_EXERCISE DETAILS_:
Exactly reproduce the lines from the top of the entries below through the line containing "- <font>[依赖组件](#依赖组件)</font>", with both ends included.

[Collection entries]
= = = = = = =

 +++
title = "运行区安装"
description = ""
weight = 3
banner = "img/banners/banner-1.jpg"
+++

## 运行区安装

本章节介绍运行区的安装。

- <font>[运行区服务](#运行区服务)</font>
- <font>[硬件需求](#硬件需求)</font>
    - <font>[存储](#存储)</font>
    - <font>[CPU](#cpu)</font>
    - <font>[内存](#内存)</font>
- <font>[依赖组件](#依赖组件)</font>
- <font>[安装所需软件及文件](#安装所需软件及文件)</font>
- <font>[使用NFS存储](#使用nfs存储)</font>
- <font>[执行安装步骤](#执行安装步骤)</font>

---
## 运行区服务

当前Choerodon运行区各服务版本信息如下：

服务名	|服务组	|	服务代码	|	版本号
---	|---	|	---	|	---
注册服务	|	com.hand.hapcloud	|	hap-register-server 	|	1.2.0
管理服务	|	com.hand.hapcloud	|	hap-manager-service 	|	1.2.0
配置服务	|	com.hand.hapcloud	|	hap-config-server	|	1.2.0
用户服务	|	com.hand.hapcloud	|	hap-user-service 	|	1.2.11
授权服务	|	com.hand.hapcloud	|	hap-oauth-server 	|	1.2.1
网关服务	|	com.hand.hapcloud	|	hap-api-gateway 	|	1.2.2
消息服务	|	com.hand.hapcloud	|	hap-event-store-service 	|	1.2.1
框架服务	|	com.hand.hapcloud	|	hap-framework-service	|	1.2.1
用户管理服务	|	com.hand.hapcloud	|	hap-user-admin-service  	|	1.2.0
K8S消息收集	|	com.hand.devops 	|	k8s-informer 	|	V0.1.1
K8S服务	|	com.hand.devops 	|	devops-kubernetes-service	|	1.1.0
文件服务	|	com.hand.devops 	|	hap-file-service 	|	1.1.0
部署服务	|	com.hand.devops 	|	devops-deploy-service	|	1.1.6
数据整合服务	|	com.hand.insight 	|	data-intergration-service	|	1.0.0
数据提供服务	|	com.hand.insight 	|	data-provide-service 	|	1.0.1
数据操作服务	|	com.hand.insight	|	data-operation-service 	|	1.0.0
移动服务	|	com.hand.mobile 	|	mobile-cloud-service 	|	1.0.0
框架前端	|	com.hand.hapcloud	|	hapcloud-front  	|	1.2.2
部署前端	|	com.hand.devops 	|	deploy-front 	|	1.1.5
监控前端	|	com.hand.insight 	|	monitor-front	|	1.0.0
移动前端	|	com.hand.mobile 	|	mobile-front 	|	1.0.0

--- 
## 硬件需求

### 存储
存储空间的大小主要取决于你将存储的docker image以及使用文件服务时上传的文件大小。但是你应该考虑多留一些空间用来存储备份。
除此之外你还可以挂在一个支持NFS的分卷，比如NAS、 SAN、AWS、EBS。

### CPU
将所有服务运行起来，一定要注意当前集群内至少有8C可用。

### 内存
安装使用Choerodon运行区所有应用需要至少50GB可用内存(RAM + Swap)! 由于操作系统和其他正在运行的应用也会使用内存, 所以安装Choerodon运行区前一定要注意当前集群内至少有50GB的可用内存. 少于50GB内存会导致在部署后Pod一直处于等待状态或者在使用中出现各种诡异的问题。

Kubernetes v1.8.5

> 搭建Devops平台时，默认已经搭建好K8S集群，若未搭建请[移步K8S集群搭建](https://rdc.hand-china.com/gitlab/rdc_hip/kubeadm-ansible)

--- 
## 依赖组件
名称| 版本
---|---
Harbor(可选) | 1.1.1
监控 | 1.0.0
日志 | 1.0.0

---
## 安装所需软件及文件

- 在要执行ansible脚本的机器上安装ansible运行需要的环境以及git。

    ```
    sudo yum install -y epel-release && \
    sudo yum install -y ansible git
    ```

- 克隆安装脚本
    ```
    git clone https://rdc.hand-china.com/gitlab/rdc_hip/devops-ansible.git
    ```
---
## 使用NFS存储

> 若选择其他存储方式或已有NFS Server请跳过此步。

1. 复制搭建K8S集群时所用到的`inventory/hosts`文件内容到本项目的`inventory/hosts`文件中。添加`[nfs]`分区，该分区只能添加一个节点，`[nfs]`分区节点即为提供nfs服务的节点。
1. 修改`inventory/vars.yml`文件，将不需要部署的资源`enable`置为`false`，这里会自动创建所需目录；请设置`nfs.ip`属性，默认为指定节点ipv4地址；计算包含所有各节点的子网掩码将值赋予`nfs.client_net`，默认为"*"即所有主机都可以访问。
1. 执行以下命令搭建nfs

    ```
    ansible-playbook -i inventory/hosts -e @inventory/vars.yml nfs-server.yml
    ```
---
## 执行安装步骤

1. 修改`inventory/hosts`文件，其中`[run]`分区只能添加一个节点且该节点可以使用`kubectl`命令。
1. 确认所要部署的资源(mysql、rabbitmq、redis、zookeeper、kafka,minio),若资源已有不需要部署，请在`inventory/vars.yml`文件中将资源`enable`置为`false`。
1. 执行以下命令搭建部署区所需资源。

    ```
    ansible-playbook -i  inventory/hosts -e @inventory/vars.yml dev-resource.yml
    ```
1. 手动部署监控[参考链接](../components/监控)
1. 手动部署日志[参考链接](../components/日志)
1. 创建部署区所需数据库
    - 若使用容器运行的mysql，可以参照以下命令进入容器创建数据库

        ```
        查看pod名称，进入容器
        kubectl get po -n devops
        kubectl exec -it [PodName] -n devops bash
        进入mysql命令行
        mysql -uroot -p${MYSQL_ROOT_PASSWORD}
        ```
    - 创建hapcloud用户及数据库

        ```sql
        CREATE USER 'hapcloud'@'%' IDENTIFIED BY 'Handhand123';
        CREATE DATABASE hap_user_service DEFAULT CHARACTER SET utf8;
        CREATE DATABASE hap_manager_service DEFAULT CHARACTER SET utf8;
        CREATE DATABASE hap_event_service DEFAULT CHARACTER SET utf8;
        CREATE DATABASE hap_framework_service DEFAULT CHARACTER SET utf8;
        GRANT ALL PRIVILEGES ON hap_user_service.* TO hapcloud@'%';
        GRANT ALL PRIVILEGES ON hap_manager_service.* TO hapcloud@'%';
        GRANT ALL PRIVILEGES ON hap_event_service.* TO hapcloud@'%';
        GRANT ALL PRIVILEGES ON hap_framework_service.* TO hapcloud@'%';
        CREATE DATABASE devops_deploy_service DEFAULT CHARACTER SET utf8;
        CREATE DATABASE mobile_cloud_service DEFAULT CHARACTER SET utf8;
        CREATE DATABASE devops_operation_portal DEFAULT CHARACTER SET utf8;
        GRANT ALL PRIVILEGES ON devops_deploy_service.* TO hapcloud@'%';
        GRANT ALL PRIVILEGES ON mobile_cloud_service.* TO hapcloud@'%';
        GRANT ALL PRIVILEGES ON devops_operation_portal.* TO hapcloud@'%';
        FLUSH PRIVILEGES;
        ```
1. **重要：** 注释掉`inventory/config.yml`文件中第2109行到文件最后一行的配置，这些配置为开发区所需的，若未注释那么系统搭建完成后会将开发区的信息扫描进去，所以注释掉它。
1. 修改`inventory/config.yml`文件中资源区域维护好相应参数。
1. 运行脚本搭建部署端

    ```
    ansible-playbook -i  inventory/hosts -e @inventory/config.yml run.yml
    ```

= = = = = = =

_OUTPUT FOR THIS TASK_:
 +++
title = "运行区安装"
description = ""
weight = 3
banner = "img/banners/banner-1.jpg"
+++

## 运行区安装

本章节介绍运行区的安装。

- <font>[运行区服务](#运行区服务)</font>
- <font>[硬件需求](#硬件需求)</font>
    - <font>[存储](#存储)</font>
    - <font>[CPU](#cpu)</font>
    - <font>[内存](#内存)</font>
- <font>[依赖组件](#依赖组件)</font>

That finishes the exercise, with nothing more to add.